GIVEN ENTRIES section start

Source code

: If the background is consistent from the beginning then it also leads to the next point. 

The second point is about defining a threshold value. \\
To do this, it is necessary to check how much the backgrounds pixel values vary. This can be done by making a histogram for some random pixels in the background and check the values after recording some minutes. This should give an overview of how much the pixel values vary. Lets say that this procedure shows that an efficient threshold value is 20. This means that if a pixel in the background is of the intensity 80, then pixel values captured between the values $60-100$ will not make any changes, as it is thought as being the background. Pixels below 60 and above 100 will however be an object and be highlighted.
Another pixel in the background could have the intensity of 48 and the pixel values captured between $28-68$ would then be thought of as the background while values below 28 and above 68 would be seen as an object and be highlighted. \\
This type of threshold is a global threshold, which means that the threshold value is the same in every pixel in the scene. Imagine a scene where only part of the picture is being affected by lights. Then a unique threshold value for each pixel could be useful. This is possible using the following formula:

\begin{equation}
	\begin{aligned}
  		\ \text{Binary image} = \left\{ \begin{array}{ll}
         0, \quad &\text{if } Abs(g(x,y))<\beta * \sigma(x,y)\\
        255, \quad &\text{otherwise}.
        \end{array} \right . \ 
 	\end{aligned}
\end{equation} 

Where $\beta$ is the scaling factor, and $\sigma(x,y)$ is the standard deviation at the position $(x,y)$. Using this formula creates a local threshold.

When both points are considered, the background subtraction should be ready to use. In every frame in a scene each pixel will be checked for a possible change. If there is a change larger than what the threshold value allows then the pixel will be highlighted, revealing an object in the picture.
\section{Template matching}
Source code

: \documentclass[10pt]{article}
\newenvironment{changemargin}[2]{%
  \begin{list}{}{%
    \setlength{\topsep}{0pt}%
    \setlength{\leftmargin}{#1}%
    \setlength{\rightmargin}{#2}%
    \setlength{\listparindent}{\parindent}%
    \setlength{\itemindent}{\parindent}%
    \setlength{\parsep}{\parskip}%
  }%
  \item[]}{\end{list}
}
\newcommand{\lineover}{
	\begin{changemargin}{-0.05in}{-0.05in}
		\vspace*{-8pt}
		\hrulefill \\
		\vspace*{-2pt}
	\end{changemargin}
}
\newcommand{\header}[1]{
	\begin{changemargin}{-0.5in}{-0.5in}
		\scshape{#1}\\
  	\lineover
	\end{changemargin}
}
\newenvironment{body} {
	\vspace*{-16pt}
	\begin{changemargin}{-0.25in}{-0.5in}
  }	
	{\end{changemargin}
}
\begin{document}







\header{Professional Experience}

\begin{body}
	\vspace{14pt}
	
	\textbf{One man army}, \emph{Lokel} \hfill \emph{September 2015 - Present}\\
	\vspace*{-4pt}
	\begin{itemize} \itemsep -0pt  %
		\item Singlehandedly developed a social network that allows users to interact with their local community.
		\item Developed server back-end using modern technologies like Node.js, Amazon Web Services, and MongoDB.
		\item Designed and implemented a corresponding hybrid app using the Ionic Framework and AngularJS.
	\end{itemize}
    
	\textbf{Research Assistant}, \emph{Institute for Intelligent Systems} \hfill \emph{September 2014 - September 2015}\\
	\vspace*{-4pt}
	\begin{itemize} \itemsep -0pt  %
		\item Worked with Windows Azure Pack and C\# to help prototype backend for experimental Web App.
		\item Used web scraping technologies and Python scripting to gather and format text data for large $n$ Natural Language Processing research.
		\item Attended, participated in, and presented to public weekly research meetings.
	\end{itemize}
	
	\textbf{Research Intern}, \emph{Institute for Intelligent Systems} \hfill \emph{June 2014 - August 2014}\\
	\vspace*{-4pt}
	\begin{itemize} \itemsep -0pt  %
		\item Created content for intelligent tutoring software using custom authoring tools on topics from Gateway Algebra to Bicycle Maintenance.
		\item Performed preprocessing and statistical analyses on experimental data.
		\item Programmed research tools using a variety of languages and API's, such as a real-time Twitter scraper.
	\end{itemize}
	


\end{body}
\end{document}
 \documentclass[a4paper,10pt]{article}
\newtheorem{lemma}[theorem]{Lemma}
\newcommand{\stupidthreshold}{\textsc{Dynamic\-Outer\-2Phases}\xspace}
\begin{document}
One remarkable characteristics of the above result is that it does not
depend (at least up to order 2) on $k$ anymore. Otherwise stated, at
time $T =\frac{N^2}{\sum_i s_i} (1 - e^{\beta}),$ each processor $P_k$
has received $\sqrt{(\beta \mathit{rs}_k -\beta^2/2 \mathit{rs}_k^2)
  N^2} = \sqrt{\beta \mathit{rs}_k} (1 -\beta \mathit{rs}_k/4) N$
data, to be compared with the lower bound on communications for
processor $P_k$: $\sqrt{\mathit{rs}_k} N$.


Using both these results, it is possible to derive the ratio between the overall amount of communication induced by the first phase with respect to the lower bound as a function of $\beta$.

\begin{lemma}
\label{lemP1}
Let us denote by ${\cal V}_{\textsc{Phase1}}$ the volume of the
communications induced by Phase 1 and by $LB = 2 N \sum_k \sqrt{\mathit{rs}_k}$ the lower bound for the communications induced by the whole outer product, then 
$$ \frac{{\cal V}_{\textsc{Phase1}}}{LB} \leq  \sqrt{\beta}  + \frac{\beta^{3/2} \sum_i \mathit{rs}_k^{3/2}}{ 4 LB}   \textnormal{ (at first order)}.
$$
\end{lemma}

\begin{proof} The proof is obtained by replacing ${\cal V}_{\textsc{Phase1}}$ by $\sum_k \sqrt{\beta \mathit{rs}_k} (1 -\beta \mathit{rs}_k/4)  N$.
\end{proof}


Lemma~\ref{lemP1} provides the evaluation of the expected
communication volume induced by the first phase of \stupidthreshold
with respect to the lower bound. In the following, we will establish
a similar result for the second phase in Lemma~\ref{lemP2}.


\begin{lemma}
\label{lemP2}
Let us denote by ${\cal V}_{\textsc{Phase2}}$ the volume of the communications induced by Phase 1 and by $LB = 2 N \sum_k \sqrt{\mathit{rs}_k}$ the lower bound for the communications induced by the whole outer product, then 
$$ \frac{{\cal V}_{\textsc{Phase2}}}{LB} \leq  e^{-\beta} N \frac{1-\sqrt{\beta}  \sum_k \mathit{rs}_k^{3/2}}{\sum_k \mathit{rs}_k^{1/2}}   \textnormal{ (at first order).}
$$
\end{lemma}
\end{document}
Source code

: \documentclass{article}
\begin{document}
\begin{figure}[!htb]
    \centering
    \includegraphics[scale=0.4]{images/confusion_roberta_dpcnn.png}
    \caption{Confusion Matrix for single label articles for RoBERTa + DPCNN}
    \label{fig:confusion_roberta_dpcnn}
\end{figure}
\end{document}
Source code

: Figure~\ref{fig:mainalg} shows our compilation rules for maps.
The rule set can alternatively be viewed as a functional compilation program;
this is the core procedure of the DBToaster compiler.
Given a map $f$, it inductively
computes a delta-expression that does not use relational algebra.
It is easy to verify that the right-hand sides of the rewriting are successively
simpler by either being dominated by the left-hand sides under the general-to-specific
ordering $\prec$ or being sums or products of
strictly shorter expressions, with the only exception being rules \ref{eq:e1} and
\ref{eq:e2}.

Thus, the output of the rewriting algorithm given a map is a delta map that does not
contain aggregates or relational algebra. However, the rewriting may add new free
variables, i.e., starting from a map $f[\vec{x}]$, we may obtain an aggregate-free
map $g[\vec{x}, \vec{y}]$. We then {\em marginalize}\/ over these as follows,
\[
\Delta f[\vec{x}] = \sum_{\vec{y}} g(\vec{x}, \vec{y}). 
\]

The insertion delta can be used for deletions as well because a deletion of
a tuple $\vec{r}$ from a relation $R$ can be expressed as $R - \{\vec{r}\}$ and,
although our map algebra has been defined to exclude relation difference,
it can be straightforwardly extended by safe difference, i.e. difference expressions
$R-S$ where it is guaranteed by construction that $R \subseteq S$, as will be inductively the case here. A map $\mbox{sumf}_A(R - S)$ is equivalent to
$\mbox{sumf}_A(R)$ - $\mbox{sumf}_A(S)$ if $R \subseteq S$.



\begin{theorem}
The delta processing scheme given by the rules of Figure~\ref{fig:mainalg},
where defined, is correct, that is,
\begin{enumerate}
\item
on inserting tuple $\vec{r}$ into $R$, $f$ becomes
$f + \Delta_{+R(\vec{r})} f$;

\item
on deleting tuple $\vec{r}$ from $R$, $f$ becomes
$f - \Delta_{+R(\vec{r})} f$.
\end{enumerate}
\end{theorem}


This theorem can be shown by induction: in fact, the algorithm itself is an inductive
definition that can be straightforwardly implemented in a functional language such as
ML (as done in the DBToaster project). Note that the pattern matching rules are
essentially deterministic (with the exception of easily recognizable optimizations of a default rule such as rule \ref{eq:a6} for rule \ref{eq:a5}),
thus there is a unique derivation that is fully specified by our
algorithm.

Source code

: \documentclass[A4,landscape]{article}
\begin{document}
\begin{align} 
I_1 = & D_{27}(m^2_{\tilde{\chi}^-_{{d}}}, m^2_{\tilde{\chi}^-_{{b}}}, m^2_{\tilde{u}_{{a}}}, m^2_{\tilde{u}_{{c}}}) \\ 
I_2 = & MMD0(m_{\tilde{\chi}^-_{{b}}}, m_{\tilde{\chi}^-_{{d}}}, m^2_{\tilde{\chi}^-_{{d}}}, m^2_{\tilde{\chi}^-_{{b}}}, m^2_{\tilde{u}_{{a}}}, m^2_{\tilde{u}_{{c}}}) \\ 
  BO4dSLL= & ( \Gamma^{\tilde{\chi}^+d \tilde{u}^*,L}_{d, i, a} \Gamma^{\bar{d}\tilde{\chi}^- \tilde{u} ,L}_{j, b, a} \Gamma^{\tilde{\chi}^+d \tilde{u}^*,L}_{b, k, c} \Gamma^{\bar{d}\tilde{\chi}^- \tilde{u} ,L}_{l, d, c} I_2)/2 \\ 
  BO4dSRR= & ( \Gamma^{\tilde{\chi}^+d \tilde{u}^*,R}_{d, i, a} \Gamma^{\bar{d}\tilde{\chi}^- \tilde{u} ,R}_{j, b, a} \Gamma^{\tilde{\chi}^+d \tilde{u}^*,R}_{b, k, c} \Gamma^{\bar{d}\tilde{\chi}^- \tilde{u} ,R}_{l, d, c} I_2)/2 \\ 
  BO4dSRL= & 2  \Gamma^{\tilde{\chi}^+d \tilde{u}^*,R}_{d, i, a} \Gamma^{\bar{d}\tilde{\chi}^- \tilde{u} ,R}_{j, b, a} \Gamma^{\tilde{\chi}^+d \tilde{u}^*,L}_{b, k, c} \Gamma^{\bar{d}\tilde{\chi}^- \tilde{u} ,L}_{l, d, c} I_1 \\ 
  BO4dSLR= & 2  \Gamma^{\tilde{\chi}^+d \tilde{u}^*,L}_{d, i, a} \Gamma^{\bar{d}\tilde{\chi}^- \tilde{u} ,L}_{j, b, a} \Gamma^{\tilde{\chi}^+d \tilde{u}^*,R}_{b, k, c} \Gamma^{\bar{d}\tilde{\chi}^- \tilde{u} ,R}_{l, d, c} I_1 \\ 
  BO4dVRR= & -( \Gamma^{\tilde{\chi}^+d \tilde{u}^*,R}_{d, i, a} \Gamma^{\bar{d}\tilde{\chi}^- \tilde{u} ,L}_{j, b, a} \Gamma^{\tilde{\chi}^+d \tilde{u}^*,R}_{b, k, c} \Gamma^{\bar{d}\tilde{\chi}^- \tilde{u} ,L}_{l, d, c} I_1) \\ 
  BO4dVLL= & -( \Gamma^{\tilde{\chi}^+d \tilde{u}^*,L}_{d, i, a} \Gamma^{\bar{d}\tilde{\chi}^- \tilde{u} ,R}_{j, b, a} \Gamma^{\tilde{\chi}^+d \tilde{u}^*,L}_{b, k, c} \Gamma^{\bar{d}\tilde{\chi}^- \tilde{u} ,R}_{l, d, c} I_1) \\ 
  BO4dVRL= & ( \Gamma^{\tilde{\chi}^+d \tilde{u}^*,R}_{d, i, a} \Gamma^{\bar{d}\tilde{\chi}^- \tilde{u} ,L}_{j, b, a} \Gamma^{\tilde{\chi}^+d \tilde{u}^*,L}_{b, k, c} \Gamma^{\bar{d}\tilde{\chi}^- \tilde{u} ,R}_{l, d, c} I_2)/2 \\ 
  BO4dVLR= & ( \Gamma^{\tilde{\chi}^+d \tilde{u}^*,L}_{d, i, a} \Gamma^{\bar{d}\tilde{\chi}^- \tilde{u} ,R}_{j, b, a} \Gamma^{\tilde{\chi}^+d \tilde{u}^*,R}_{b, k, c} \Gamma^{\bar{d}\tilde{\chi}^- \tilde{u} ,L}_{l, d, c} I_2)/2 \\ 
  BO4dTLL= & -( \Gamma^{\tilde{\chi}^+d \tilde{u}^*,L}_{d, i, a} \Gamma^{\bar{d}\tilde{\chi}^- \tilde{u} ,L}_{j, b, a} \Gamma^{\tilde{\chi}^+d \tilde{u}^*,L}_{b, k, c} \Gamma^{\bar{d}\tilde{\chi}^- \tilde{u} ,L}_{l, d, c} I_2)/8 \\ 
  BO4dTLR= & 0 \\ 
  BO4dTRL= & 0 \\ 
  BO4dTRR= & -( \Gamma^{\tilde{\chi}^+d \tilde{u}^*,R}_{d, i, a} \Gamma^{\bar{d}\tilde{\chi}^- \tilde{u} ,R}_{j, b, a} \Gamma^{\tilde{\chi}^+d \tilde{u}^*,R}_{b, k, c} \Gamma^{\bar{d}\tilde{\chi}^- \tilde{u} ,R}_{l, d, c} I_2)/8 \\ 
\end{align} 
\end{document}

GIVEN ENTRIES section end

▸ WHAT THE TASK ASKS:
For the word "mainalg", find every line in the data that holds it and copy that line.

▸ OUTPUT:
: Figure~\ref{fig:mainalg} shows our compilation rules for maps.
The delta processing scheme given by the rules of Figure~\ref{fig:mainalg},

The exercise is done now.